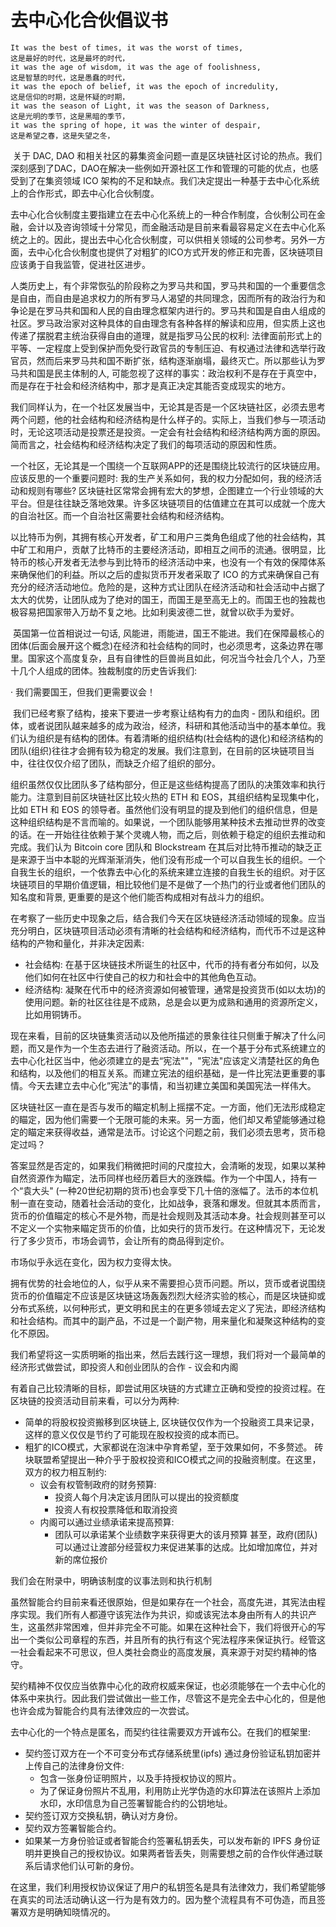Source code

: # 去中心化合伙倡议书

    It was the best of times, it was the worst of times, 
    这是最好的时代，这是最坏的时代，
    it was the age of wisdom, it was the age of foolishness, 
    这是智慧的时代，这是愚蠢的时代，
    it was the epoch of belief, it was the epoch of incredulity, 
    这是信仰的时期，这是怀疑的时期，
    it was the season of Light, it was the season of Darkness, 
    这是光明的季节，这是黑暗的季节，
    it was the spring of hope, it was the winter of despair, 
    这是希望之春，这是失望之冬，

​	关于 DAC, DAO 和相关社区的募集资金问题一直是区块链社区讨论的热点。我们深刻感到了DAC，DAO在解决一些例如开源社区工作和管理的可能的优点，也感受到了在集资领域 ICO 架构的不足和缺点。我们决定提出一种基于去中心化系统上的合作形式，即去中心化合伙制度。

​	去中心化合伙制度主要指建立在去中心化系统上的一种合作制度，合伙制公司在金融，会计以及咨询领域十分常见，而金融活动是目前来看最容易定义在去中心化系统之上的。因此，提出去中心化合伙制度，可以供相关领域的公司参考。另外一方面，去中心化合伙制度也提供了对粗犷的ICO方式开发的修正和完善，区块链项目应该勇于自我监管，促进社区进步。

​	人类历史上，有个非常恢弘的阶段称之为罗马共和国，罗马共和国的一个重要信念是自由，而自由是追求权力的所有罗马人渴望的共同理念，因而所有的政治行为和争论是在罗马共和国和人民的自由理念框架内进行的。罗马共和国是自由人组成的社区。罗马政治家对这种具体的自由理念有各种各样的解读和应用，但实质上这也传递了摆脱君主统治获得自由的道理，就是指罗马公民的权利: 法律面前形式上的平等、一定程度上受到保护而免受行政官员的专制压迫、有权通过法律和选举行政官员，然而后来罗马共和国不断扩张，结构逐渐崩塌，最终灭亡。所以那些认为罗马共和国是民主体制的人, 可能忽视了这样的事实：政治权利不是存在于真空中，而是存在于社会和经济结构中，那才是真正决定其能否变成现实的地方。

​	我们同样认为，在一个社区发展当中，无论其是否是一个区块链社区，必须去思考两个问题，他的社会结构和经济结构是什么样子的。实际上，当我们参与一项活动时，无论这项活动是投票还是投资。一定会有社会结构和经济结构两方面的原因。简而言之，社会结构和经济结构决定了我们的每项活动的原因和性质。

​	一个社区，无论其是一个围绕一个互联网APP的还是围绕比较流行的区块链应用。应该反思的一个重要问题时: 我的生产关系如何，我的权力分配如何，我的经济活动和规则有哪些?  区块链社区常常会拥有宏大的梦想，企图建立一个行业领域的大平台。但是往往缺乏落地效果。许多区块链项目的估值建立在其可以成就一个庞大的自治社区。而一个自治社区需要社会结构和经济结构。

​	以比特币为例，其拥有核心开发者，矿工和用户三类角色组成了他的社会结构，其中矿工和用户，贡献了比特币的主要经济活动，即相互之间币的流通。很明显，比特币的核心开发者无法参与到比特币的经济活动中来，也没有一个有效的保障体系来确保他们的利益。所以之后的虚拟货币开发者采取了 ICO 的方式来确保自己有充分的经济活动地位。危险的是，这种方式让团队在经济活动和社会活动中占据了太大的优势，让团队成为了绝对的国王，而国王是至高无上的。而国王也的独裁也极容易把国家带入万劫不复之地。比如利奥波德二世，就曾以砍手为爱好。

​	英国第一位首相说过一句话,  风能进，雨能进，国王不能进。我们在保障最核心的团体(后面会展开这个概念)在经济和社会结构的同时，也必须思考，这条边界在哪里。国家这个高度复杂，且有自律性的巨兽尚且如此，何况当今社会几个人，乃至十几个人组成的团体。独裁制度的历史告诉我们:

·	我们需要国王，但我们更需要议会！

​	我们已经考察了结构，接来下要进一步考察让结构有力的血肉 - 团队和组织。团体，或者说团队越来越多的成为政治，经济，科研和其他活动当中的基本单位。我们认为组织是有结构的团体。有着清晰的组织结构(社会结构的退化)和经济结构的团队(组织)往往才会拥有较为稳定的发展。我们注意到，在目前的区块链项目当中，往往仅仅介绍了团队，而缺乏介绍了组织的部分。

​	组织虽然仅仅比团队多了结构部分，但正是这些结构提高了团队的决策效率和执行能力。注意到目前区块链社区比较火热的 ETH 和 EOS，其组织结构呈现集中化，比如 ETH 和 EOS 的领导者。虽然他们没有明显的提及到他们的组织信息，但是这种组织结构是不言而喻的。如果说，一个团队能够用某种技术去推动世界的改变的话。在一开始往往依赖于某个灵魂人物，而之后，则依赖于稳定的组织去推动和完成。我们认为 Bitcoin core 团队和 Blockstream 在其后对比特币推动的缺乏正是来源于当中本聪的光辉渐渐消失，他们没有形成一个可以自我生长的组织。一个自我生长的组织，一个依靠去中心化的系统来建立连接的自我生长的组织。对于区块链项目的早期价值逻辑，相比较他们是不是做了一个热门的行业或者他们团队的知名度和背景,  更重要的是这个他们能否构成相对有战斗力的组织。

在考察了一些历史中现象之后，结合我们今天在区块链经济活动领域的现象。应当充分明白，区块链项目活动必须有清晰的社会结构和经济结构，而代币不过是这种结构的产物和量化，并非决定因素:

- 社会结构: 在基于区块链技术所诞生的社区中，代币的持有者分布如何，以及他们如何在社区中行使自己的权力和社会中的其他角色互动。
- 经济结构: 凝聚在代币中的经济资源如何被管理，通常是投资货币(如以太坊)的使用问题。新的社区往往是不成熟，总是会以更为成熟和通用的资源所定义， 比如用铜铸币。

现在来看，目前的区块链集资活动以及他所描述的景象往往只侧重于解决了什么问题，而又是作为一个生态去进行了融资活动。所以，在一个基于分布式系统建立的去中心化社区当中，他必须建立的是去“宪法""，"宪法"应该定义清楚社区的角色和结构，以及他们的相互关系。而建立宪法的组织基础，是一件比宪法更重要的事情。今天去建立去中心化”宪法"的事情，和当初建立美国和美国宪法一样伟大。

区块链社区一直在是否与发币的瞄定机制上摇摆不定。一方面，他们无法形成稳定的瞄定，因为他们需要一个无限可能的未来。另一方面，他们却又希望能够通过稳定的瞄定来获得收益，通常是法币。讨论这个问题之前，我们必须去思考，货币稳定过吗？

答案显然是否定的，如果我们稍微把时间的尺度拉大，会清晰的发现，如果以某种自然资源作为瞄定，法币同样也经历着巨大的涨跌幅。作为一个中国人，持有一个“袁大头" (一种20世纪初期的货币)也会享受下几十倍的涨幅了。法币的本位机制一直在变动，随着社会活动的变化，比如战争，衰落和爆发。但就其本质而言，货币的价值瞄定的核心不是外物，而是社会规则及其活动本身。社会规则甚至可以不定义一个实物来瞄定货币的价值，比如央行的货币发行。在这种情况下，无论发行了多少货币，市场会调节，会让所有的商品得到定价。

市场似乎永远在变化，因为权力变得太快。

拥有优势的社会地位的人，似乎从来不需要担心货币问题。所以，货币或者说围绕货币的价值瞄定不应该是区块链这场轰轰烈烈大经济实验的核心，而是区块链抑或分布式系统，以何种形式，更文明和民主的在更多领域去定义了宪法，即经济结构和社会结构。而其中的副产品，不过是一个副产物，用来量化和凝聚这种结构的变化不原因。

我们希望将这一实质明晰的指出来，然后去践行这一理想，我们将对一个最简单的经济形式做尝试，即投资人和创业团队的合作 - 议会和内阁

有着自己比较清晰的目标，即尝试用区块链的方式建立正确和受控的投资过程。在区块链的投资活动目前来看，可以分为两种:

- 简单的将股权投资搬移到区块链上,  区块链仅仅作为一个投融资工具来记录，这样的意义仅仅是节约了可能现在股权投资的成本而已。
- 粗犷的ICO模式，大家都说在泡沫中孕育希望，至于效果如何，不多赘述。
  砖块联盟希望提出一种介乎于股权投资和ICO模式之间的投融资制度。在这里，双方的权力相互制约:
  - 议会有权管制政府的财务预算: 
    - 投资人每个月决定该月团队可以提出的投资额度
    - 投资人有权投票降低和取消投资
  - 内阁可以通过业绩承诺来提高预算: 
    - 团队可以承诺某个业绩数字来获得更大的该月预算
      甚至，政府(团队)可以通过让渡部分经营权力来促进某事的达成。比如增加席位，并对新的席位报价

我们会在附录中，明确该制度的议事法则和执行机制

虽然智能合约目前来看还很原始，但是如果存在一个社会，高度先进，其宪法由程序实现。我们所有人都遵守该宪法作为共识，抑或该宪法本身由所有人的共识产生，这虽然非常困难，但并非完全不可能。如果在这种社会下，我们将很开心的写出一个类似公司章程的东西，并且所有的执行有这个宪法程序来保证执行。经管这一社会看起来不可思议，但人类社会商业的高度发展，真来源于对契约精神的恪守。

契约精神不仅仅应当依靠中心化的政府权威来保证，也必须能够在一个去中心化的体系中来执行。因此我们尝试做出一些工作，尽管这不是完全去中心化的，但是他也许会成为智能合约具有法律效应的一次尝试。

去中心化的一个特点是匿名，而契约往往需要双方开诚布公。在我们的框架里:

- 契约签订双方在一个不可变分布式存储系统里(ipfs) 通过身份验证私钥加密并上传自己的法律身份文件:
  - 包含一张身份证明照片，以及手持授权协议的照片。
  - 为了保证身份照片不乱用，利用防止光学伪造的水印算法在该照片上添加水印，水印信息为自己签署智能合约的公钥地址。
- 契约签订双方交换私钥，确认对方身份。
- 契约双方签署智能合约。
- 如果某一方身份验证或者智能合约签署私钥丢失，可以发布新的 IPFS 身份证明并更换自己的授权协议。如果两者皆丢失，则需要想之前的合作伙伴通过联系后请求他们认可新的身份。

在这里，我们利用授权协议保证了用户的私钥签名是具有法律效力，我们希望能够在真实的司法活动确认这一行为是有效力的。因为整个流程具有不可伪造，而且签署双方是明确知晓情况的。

▶ [Exercise]
Please retype the records above starting with the line that contains "- 包含一张身份证明照片，以及手持授权协议的照片。" and stopping after the last line, changing nothing.

▶ [Solution below]
  - 包含一张身份证明照片，以及手持授权协议的照片。
  - 为了保证身份照片不乱用，利用防止光学伪造的水印算法在该照片上添加水印，水印信息为自己签署智能合约的公钥地址。
- 契约签订双方交换私钥，确认对方身份。
- 契约双方签署智能合约。
- 如果某一方身份验证或者智能合约签署私钥丢失，可以发布新的 IPFS 身份证明并更换自己的授权协议。如果两者皆丢失，则需要想之前的合作伙伴通过联系后请求他们认可新的身份。

在这里，我们利用授权协议保证了用户的私钥签名是具有法律效力，我们希望能够在真实的司法活动确认这一行为是有效力的。因为整个流程具有不可伪造，而且签署双方是明确知晓情况的。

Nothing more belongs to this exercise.